## PROBLEM STATEMENT
Quote exactly and only this range of lines in the data below: the line that holds "Cintiq 16 3-in-1 cable: ACK43912Z" to the line that holds "Windows: Right click", both included.

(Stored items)
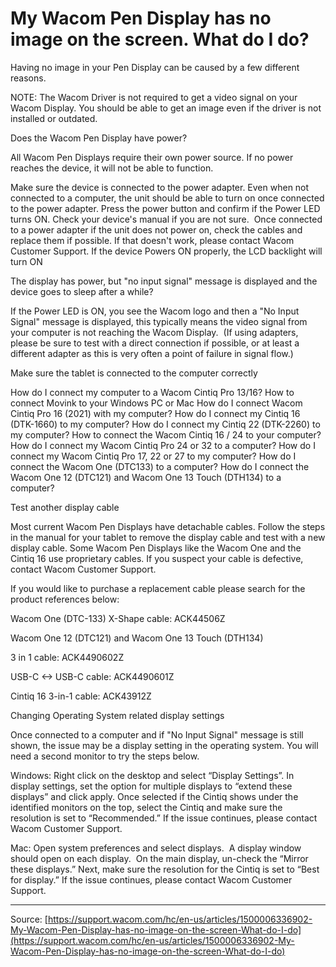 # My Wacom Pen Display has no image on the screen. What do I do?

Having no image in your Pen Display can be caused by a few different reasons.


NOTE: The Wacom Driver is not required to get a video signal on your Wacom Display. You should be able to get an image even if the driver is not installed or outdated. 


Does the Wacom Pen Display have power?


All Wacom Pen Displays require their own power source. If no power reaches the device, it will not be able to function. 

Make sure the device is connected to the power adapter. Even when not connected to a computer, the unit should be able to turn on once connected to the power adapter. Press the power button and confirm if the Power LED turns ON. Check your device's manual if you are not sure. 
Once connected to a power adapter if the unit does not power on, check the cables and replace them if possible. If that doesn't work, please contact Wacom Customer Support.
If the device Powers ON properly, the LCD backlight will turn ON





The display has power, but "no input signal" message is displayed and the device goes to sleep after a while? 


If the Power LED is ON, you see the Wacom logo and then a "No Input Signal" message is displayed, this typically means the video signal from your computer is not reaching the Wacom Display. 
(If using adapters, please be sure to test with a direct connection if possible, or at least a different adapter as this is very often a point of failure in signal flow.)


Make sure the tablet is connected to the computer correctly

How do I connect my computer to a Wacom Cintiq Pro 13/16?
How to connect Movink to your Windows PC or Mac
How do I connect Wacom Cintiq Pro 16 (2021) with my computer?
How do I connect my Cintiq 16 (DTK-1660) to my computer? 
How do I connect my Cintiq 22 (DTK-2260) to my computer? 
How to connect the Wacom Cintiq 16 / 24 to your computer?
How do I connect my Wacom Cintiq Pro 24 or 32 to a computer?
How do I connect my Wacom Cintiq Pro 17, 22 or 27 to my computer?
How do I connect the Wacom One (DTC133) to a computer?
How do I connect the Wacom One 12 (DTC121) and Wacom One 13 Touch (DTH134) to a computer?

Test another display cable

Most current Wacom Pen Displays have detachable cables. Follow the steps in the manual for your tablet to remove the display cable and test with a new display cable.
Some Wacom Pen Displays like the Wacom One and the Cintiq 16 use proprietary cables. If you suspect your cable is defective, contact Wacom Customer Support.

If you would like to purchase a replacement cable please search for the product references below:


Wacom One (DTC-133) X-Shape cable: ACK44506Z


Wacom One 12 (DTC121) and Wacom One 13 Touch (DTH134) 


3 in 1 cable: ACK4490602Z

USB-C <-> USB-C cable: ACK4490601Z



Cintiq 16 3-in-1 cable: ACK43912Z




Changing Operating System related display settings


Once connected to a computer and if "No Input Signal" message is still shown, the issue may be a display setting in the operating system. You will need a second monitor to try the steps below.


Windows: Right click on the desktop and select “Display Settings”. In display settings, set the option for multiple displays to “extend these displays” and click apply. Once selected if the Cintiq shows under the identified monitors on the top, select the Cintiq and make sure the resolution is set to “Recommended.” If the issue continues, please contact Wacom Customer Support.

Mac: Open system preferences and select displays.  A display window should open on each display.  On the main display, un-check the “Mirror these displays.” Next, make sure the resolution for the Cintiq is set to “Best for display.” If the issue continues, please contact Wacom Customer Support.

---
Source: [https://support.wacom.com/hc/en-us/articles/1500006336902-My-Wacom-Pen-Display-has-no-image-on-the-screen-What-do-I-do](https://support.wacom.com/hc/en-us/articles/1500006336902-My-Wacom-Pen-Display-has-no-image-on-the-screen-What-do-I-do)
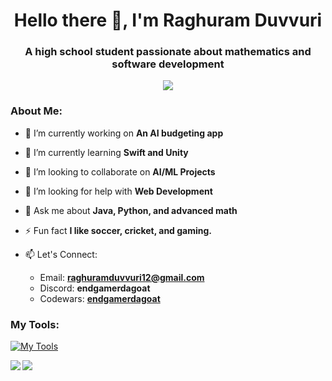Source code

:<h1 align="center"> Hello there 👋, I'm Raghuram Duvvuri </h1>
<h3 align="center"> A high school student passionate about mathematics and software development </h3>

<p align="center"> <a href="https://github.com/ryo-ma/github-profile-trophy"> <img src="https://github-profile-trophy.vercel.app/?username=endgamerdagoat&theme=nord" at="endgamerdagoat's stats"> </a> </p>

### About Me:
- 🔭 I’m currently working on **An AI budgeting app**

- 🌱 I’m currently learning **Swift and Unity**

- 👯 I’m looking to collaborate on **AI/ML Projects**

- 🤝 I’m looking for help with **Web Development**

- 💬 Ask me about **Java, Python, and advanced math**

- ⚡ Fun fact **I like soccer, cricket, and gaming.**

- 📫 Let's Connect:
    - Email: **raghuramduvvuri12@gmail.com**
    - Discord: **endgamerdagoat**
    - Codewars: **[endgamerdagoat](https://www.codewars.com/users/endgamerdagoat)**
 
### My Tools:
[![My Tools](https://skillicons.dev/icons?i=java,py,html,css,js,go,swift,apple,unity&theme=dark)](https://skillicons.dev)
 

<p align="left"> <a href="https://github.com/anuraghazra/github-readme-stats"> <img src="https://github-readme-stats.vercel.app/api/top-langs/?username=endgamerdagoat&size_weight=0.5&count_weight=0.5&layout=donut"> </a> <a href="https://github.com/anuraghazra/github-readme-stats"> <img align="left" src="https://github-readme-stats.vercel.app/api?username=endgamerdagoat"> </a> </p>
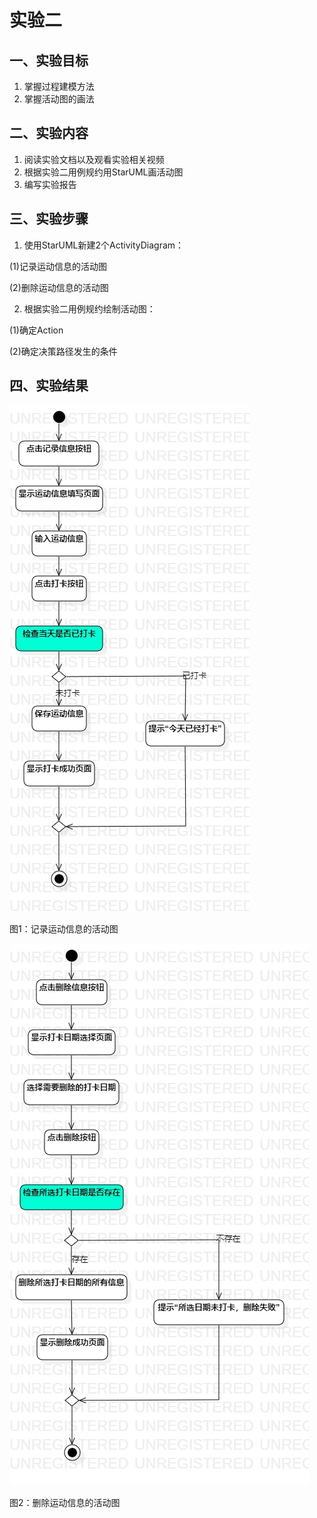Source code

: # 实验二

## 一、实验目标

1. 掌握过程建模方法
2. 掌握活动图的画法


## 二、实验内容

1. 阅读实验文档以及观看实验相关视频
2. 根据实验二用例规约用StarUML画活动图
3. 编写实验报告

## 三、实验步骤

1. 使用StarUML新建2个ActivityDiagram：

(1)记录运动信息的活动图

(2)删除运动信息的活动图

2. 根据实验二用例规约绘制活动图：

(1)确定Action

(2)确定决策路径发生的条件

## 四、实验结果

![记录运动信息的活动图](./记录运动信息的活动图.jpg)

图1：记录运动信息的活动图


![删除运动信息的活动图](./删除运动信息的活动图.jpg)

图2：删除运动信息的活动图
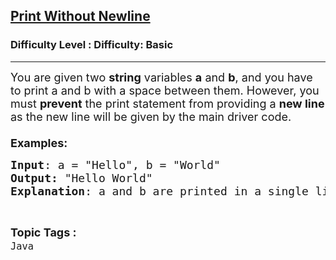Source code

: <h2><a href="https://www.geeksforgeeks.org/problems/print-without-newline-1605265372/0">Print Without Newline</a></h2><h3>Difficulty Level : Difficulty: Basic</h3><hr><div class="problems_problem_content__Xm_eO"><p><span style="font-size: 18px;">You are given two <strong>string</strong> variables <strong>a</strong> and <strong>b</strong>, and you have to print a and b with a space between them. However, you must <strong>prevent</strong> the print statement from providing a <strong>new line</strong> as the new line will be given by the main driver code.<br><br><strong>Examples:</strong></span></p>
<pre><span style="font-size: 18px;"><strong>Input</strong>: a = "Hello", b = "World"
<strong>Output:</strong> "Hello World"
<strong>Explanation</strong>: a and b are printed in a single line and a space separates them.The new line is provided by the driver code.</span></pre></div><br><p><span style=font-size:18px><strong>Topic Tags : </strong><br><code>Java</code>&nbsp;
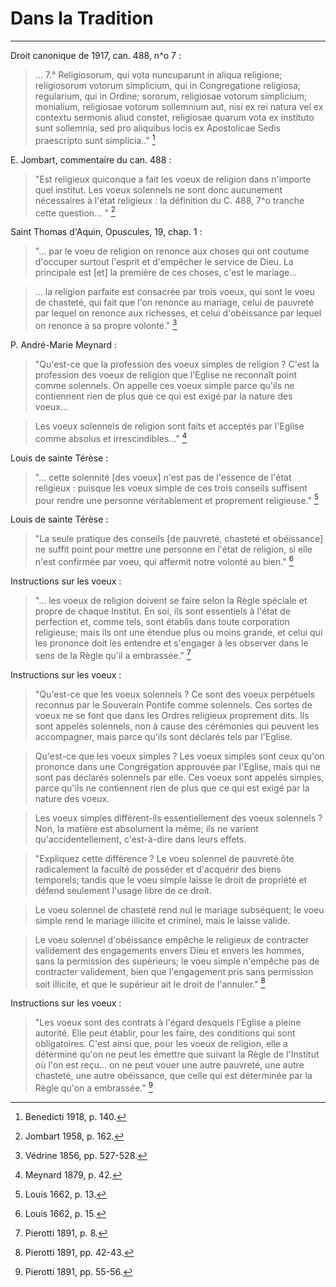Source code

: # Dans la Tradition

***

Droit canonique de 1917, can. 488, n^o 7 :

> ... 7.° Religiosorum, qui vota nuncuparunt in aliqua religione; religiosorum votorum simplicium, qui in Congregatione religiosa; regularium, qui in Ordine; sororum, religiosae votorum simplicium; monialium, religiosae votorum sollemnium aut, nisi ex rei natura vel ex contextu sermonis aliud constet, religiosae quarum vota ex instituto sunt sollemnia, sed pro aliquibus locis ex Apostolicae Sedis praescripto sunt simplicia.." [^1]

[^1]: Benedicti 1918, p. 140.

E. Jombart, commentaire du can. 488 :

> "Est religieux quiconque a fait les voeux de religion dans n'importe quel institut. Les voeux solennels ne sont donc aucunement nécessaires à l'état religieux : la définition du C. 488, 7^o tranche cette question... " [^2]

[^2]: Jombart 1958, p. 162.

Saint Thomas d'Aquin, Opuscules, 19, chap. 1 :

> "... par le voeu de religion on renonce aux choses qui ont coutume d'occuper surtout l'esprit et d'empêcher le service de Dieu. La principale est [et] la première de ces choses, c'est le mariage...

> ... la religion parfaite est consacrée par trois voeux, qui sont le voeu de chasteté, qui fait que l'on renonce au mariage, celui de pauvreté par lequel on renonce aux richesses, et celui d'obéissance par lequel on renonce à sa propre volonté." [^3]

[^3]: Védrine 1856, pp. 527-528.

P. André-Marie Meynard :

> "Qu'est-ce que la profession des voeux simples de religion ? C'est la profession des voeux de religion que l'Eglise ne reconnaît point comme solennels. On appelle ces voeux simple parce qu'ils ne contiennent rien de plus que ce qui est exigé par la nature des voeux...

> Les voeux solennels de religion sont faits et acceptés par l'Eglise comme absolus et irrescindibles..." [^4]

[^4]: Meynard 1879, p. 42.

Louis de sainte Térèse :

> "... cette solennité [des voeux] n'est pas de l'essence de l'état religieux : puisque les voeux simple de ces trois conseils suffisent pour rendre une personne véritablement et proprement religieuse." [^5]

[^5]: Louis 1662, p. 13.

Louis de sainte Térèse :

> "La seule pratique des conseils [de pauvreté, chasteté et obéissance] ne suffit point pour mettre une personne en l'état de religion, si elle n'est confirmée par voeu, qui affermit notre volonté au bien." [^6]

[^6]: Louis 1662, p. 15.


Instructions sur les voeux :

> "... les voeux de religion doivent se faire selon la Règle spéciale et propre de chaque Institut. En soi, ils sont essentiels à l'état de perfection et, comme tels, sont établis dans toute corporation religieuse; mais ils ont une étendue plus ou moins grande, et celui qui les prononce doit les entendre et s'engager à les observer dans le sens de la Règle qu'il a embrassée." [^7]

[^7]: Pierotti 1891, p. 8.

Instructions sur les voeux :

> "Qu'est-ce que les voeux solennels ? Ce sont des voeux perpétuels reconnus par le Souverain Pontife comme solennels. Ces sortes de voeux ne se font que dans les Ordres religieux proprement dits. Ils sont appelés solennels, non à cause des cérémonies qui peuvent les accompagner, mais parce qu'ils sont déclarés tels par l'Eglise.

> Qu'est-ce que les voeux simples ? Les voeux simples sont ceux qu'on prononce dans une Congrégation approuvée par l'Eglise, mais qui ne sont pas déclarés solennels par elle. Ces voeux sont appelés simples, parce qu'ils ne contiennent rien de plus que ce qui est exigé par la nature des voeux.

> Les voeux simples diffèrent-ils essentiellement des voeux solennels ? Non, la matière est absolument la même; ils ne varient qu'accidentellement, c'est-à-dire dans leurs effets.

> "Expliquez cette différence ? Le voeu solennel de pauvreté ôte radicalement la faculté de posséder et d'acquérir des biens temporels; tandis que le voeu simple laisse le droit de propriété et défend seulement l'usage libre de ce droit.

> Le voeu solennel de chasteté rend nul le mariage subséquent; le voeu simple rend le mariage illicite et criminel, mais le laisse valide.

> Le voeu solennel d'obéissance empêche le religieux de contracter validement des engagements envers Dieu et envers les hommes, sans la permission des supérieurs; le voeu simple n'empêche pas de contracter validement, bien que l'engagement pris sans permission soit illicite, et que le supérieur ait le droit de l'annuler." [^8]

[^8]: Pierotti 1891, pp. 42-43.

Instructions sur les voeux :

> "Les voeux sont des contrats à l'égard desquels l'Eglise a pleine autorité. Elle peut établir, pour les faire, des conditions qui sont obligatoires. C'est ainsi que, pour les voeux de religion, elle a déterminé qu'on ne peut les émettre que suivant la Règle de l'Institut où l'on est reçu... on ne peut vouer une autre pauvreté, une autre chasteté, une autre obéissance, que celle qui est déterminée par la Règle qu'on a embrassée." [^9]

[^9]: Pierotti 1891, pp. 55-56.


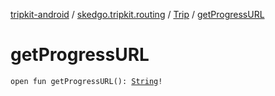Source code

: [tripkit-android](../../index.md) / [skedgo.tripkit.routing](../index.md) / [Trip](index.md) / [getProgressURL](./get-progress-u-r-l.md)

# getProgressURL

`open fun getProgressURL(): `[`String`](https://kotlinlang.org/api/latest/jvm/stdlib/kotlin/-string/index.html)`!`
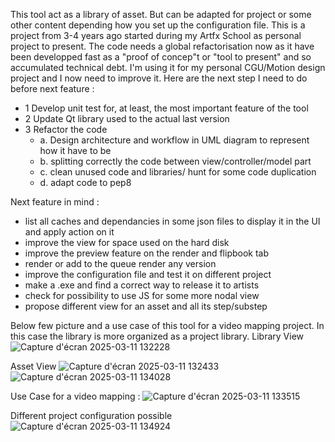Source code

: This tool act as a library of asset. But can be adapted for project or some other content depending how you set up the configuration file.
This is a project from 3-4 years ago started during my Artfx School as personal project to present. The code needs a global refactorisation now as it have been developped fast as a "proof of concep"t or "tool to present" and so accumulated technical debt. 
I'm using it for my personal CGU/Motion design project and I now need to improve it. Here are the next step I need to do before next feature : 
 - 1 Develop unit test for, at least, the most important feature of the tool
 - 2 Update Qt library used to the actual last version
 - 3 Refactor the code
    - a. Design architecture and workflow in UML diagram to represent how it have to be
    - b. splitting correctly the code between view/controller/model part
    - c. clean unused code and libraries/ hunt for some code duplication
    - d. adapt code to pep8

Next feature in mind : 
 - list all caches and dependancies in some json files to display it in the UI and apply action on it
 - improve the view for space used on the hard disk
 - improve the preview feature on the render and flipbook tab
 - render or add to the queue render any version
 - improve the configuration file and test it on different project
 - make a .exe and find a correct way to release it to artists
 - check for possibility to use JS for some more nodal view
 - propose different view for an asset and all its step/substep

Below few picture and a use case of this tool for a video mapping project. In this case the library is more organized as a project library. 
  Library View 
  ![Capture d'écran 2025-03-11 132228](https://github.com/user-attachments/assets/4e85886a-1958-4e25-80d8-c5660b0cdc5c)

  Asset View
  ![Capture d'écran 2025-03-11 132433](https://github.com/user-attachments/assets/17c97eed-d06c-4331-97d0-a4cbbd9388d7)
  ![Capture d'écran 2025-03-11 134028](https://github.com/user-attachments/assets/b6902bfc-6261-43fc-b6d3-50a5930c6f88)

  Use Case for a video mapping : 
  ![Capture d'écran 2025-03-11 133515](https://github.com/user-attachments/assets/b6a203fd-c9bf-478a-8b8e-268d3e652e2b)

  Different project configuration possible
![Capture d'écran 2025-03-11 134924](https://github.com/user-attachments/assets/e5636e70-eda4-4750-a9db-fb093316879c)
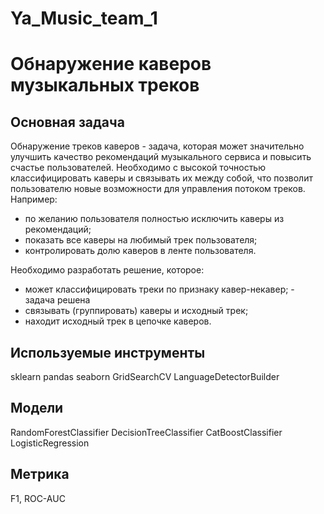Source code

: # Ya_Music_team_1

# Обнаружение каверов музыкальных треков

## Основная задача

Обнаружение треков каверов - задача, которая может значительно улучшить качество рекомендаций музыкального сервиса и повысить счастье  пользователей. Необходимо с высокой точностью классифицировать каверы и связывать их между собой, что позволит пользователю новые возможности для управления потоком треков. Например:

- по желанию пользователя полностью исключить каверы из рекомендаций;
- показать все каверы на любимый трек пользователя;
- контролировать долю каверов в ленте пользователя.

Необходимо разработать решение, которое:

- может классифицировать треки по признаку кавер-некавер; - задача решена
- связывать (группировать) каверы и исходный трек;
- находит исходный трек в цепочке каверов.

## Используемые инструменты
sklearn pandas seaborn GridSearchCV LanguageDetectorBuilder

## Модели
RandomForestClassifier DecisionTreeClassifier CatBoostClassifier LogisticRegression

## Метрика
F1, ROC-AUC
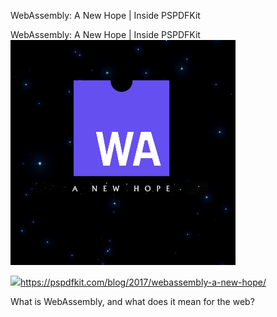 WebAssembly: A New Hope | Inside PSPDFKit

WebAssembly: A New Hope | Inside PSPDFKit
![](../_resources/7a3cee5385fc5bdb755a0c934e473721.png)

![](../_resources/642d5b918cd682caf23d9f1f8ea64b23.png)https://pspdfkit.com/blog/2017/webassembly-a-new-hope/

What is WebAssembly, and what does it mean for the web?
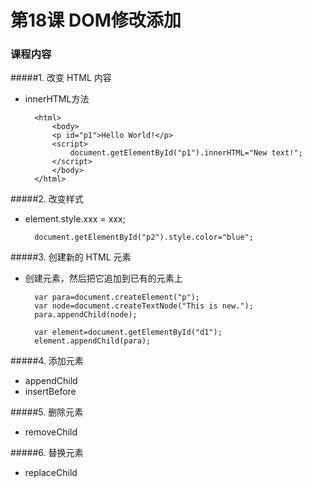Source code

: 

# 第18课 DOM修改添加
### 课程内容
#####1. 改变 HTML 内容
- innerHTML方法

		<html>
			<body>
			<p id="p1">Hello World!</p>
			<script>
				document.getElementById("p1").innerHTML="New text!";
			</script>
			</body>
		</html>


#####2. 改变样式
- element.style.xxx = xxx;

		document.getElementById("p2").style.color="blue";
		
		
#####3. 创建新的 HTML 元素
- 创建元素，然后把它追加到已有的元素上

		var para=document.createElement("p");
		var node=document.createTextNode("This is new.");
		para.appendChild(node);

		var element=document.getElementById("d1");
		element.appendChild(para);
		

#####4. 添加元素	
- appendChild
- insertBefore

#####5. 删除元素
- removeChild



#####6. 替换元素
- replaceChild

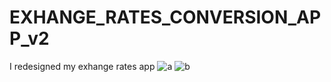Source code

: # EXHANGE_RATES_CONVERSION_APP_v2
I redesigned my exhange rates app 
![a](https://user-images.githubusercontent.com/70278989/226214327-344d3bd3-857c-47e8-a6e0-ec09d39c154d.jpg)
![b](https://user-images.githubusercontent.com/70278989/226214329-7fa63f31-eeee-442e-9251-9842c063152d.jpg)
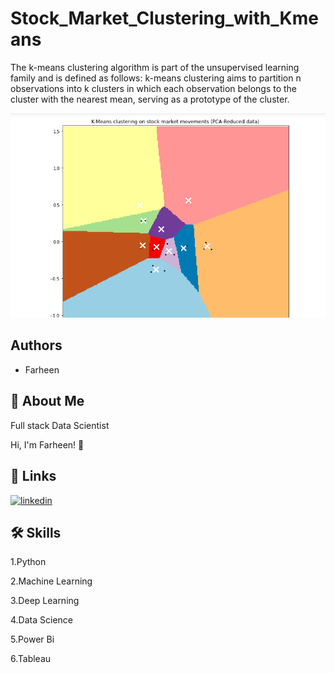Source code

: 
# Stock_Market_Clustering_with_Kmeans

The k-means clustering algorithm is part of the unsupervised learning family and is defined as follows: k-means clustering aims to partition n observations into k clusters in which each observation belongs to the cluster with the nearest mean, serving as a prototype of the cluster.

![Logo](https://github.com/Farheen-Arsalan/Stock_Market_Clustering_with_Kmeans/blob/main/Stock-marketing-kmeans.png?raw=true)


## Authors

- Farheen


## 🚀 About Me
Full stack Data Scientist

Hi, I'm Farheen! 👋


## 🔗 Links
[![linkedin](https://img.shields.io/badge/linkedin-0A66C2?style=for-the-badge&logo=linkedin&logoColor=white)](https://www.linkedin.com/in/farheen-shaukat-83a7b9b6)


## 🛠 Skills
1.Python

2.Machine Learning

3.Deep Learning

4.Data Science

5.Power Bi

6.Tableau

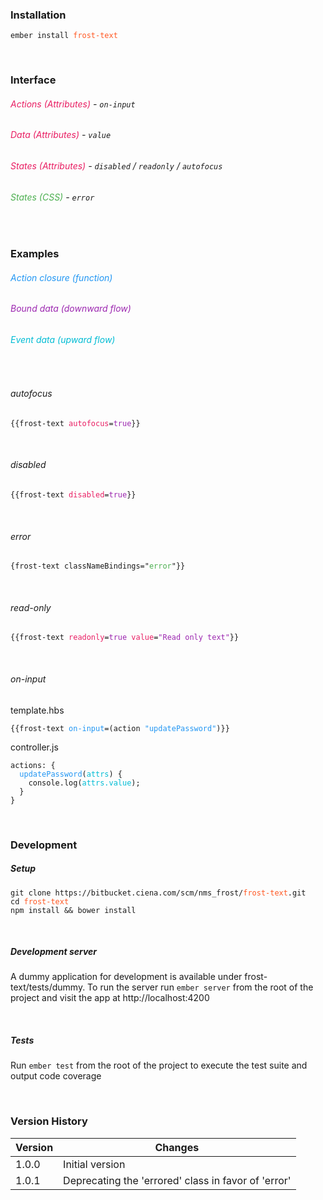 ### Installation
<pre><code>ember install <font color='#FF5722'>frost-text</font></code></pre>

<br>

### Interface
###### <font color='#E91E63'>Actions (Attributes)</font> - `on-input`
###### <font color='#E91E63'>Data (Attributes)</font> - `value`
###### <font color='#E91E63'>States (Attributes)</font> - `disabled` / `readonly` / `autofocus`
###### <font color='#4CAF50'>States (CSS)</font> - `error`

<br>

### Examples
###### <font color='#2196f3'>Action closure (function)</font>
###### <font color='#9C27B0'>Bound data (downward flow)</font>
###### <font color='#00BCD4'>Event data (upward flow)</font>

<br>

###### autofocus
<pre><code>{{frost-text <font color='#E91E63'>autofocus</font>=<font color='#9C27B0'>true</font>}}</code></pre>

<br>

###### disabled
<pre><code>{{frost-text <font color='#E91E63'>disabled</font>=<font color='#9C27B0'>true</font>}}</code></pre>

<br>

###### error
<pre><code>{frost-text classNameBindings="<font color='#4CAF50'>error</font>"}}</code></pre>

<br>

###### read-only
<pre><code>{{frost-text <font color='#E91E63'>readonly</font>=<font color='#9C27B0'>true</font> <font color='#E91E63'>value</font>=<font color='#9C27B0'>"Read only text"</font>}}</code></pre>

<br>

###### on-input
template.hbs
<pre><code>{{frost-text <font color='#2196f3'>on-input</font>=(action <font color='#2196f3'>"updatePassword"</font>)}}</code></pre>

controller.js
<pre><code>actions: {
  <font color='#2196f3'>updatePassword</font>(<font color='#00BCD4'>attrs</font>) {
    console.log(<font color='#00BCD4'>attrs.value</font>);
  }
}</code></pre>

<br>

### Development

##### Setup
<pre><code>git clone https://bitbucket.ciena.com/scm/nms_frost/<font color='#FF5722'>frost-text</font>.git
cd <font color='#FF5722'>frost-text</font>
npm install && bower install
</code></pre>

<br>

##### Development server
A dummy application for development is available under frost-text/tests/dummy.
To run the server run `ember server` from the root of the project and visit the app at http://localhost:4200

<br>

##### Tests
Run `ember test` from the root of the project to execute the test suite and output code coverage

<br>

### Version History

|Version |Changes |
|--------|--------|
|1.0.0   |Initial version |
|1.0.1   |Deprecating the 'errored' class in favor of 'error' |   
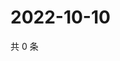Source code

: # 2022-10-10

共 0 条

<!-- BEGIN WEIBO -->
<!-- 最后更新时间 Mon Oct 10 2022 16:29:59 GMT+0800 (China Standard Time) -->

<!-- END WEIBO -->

## SOLUTION TO THE EXERCISE
Cintiq 16 3-in-1 cable: ACK43912Z




Changing Operating System related display settings


Once connected to a computer and if "No Input Signal" message is still shown, the issue may be a display setting in the operating system. You will need a second monitor to try the steps below.


Windows: Right click on the desktop and select “Display Settings”. In display settings, set the option for multiple displays to “extend these displays” and click apply. Once selected if the Cintiq shows under the identified monitors on the top, select the Cintiq and make sure the resolution is set to “Recommended.” If the issue continues, please contact Wacom Customer Support.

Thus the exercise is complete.